-- DATA FOR THIS EXERCISE follows --

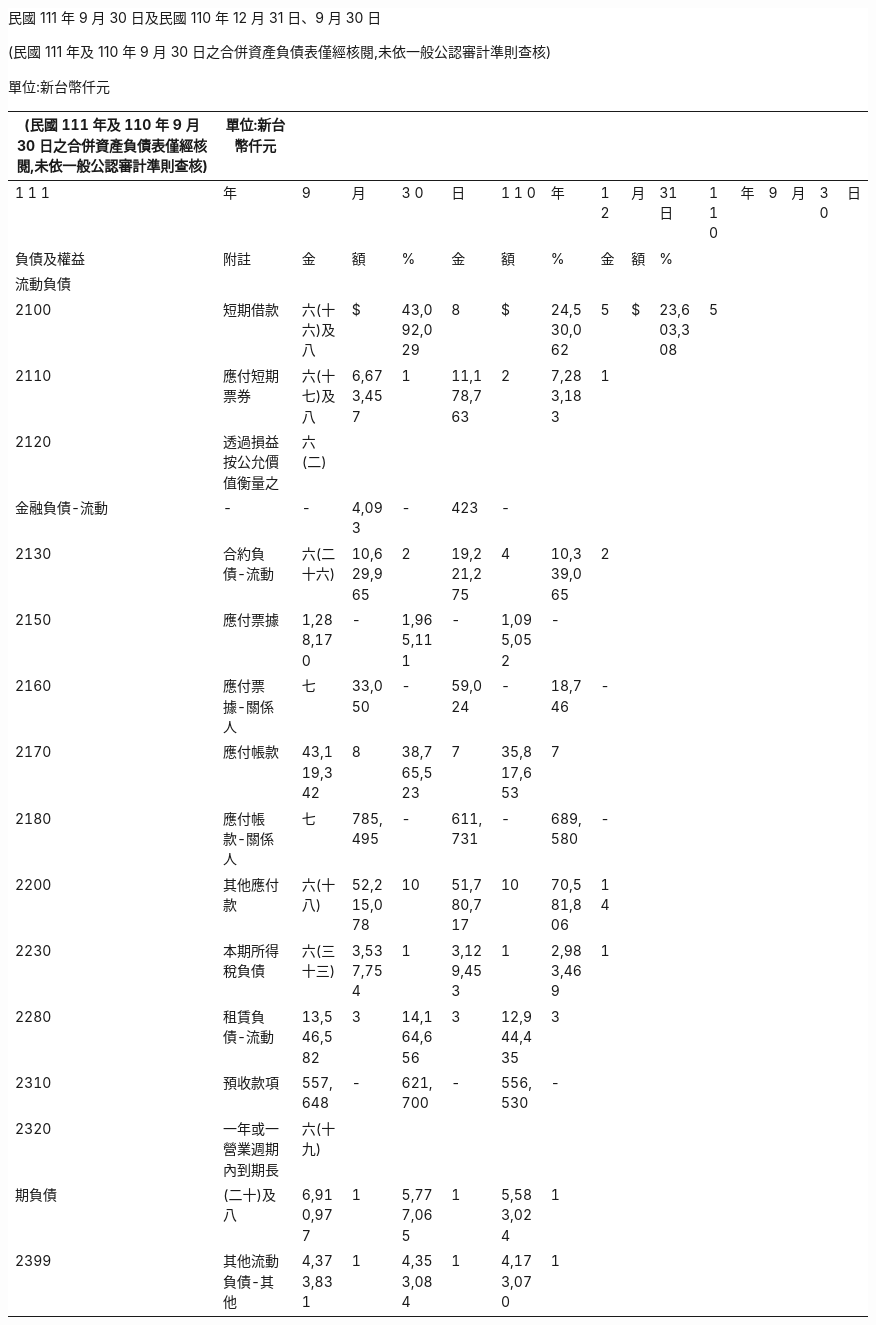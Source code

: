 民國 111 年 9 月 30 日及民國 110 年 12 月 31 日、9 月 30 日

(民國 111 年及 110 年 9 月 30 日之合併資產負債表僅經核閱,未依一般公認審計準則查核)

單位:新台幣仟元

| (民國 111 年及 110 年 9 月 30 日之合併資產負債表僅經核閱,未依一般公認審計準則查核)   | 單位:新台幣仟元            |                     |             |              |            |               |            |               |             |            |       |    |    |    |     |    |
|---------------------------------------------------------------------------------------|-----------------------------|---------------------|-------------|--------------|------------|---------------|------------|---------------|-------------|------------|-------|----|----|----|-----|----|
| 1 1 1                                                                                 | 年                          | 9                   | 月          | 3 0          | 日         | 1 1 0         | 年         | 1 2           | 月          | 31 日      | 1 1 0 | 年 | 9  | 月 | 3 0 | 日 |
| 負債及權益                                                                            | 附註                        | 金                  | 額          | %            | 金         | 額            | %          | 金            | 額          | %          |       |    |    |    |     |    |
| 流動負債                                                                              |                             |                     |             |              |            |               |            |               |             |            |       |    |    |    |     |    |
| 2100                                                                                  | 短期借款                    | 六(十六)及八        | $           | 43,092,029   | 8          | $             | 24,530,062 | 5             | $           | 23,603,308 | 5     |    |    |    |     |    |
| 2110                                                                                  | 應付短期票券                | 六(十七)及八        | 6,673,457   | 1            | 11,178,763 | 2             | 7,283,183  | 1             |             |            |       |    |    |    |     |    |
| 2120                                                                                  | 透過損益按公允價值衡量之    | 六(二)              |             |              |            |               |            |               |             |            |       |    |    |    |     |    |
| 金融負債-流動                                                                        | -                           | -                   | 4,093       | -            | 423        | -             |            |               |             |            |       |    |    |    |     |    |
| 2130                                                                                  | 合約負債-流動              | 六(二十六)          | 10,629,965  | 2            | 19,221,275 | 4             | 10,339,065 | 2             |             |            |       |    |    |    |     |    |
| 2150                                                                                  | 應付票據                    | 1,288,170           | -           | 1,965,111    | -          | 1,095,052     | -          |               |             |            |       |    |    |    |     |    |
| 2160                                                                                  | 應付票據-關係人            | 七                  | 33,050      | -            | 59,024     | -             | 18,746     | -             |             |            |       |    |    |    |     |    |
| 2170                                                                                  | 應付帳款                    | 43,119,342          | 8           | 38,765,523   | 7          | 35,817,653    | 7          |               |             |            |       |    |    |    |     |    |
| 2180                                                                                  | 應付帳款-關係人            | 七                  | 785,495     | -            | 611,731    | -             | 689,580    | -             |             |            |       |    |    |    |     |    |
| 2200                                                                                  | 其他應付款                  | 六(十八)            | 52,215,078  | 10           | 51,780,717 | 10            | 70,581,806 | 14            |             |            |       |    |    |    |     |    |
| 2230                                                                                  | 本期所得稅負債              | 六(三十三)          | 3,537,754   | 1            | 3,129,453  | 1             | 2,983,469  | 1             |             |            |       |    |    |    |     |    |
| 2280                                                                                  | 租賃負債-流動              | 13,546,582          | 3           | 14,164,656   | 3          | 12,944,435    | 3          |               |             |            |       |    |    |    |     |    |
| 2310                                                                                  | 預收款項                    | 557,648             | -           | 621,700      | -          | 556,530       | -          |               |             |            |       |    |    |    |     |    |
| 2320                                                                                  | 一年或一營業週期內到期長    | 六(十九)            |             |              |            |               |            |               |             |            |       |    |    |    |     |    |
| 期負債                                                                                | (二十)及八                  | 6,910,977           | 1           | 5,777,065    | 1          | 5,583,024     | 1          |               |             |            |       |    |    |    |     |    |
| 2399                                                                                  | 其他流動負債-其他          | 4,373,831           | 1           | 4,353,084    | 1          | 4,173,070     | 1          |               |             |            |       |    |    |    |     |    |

-- DATA FOR THIS EXERCISE concluded --

WORK INSTRUCTION —
Search the entries for the string "未依一般公認審計準則查核" and collect each line that has it.

RESULT BELOW —
(民國 111 年及 110 年 9 月 30 日之合併資產負債表僅經核閱,未依一般公認審計準則查核)
| (民國 111 年及 110 年 9 月 30 日之合併資產負債表僅經核閱,未依一般公認審計準則查核)   | 單位:新台幣仟元            |                     |             |              |            |               |            |               |             |            |       |    |    |    |     |    |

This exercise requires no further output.